## WORK ITEM
Go through the entries below and say how many lines hold the word "pair". Nothing else is needed.

[Dataset excerpts]
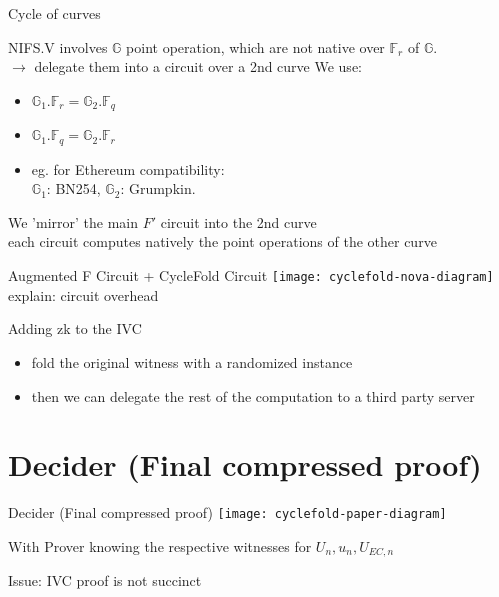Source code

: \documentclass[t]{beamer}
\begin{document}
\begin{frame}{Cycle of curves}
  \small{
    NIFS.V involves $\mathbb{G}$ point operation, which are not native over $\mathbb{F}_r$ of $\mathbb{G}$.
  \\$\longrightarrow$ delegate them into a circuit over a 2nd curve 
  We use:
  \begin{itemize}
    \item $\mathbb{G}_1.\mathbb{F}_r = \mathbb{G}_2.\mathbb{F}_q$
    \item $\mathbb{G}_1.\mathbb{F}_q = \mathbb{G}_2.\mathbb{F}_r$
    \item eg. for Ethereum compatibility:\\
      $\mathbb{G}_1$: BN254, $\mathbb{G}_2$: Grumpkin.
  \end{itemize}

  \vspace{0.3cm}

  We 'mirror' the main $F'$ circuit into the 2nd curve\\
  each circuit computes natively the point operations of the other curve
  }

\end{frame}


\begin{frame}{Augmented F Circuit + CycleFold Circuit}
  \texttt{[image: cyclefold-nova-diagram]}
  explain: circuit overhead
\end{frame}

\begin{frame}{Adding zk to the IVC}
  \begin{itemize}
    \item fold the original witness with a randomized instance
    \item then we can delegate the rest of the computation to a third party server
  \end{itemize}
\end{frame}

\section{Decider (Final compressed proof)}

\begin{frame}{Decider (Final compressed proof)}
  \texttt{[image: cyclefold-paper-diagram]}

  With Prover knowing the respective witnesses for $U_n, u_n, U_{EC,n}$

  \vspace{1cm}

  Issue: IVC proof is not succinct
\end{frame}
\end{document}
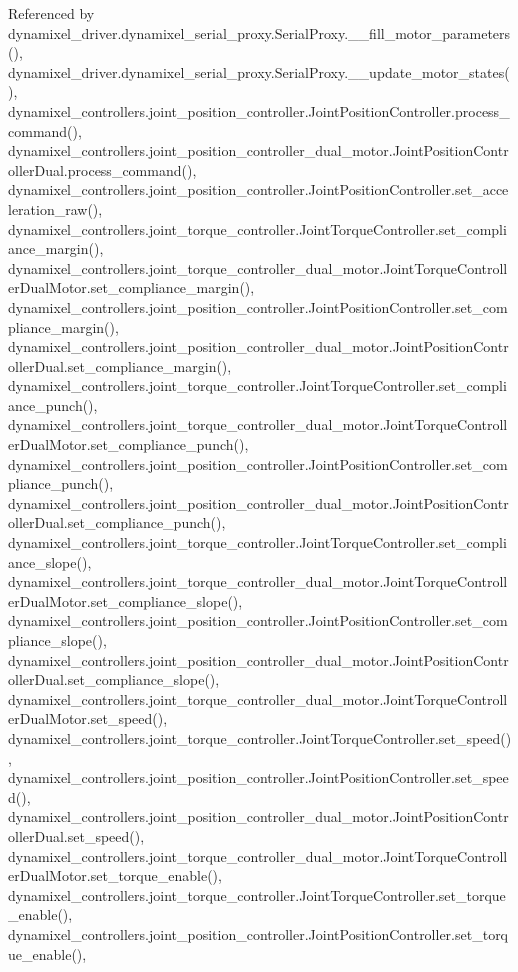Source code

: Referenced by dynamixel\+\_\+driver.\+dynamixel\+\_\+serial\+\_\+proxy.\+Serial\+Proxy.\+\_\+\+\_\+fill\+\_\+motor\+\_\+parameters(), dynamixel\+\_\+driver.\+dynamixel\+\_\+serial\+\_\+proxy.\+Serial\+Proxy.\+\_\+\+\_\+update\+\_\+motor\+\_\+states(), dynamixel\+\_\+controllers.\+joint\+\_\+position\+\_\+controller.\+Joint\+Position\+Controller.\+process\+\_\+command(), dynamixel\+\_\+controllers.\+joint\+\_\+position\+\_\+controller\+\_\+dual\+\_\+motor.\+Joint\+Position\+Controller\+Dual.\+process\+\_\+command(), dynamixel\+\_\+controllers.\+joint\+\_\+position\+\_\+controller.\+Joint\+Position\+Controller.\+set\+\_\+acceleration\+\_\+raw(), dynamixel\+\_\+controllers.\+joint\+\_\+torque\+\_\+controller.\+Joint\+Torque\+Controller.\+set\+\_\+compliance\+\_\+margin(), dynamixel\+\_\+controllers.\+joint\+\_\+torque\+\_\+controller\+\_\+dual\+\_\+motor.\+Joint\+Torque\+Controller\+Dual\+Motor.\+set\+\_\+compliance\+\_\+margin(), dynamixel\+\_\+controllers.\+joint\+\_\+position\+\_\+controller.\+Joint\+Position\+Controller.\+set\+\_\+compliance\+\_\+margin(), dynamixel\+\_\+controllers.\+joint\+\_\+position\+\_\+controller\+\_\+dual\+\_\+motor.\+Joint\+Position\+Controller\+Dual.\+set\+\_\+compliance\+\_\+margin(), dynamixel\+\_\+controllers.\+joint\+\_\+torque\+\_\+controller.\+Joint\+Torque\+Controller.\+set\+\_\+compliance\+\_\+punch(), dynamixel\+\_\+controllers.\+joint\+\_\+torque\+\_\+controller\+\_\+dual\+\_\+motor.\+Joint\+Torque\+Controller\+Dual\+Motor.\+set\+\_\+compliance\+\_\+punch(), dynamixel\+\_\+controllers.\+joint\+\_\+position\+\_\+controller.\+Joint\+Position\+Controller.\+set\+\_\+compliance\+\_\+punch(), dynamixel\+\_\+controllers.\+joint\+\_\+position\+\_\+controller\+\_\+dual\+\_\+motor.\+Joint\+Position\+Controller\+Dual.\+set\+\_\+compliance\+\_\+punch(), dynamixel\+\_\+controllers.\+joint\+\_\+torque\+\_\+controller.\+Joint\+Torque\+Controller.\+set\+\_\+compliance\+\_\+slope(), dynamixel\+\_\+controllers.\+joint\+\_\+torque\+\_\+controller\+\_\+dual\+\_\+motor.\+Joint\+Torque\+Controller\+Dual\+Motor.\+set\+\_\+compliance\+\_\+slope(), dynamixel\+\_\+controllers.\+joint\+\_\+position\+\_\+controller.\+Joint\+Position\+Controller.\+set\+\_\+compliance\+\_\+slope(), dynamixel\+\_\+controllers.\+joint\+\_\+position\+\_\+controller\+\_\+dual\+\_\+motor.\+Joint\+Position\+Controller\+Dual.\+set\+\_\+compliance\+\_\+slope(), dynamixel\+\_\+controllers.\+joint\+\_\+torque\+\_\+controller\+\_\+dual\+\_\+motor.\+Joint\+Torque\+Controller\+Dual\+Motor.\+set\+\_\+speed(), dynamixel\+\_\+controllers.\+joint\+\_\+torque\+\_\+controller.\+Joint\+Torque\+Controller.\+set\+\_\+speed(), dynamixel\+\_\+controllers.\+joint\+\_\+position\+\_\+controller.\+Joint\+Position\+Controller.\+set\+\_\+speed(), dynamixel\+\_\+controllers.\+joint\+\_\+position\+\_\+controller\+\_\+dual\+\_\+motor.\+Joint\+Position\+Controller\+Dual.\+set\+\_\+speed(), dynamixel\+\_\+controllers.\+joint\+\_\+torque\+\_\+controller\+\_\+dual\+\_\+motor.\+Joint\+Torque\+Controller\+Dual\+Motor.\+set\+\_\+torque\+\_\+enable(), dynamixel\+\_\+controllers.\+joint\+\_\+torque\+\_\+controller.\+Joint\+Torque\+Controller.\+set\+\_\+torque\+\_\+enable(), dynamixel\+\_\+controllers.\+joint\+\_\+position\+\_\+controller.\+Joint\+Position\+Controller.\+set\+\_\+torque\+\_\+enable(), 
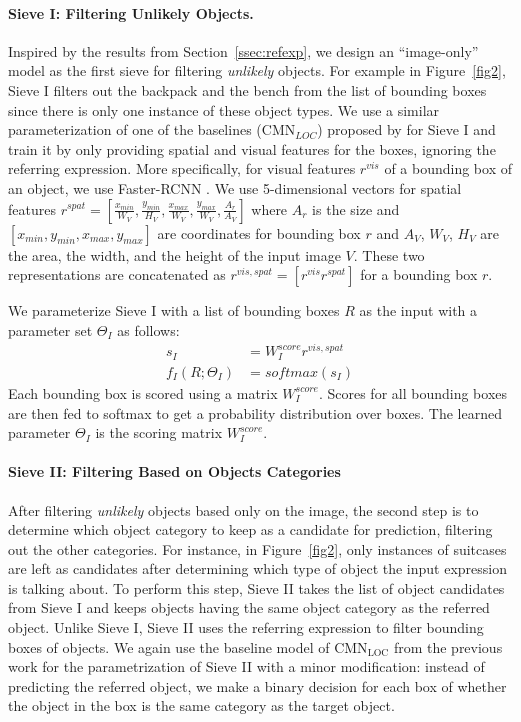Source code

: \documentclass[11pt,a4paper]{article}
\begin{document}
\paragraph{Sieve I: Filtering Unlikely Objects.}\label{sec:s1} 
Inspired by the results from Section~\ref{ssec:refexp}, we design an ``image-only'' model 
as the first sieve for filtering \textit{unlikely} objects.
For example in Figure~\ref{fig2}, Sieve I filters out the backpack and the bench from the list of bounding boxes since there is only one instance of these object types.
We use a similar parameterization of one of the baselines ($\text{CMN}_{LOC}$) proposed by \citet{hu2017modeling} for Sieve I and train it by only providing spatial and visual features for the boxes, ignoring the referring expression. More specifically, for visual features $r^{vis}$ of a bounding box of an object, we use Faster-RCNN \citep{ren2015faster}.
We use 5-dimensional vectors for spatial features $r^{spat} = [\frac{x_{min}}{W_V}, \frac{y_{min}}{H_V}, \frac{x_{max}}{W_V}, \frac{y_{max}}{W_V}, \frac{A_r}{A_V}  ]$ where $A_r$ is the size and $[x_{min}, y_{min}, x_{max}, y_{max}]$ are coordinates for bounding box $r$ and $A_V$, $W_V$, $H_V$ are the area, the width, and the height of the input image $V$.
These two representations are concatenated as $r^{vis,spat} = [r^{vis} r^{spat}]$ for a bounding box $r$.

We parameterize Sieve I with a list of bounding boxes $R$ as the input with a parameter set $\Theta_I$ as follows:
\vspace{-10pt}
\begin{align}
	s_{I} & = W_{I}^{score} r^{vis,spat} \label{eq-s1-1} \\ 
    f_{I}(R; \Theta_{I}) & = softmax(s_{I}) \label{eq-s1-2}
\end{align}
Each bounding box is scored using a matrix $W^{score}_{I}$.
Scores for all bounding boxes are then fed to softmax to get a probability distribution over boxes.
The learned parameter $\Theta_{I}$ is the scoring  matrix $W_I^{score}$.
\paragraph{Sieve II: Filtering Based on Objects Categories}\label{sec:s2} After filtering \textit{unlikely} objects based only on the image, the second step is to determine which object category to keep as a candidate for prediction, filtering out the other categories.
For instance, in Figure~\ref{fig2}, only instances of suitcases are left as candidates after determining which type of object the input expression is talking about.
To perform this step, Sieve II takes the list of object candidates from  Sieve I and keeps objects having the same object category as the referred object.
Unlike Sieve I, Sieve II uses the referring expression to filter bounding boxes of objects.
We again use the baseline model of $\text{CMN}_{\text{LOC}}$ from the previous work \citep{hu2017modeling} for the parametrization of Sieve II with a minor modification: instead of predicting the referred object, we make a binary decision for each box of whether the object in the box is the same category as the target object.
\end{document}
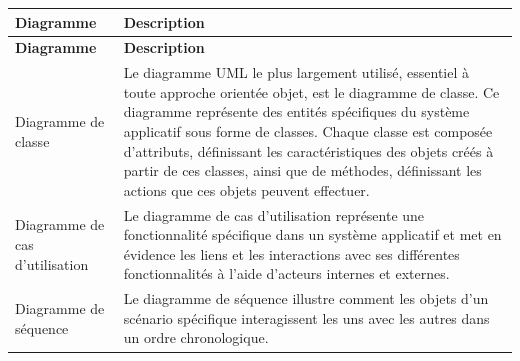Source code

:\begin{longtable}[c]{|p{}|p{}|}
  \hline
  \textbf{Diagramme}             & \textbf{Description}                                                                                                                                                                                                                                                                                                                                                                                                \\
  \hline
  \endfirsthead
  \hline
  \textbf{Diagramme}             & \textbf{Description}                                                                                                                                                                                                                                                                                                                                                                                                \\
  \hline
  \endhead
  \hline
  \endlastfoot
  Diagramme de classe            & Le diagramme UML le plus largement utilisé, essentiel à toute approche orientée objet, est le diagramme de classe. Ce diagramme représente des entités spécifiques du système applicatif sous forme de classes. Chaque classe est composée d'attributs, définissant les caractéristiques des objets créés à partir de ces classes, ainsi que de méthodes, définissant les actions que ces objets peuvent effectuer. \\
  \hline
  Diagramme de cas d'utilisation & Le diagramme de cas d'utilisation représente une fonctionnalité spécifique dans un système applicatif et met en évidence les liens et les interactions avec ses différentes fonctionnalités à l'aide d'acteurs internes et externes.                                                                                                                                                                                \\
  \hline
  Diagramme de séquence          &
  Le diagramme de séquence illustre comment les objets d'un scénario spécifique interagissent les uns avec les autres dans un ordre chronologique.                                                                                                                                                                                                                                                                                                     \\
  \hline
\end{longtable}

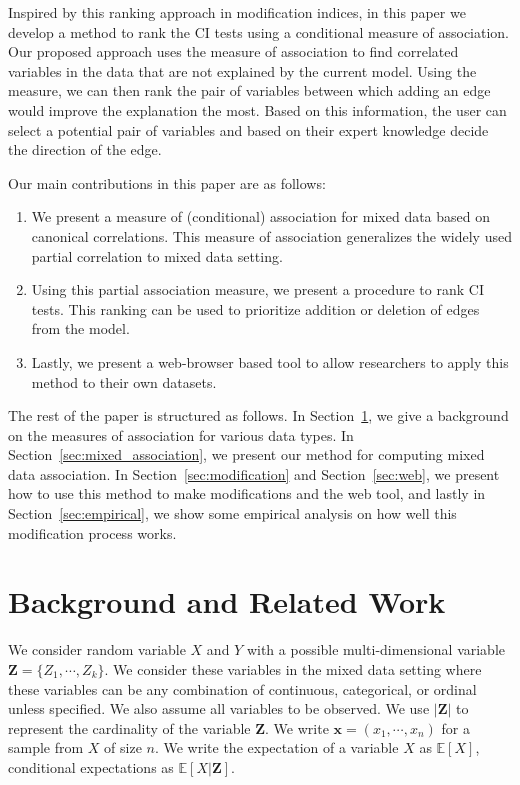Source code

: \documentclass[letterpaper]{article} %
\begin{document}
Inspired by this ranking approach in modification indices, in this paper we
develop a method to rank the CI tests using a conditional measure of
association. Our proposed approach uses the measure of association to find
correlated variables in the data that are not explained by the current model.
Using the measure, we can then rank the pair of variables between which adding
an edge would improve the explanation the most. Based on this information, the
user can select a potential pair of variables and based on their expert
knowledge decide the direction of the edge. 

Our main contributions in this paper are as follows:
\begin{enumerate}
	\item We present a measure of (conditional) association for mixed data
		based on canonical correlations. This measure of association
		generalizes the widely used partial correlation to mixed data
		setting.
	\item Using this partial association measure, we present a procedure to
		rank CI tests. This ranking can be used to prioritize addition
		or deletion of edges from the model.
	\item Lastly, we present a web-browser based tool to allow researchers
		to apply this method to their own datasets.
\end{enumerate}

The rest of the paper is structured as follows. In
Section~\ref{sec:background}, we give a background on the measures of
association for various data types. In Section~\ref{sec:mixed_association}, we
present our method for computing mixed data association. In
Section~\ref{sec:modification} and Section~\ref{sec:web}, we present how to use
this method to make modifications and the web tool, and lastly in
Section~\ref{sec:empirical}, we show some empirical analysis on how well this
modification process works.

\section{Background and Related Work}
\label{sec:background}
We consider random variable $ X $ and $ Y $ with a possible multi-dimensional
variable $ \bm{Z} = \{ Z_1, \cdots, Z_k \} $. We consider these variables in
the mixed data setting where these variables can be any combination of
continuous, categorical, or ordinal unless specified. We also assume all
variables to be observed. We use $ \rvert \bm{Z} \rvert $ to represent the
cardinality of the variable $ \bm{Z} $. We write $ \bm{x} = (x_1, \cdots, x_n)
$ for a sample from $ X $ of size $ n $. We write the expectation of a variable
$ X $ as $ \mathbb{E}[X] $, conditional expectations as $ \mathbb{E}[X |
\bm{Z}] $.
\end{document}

## EXPECTED OUTPUT
2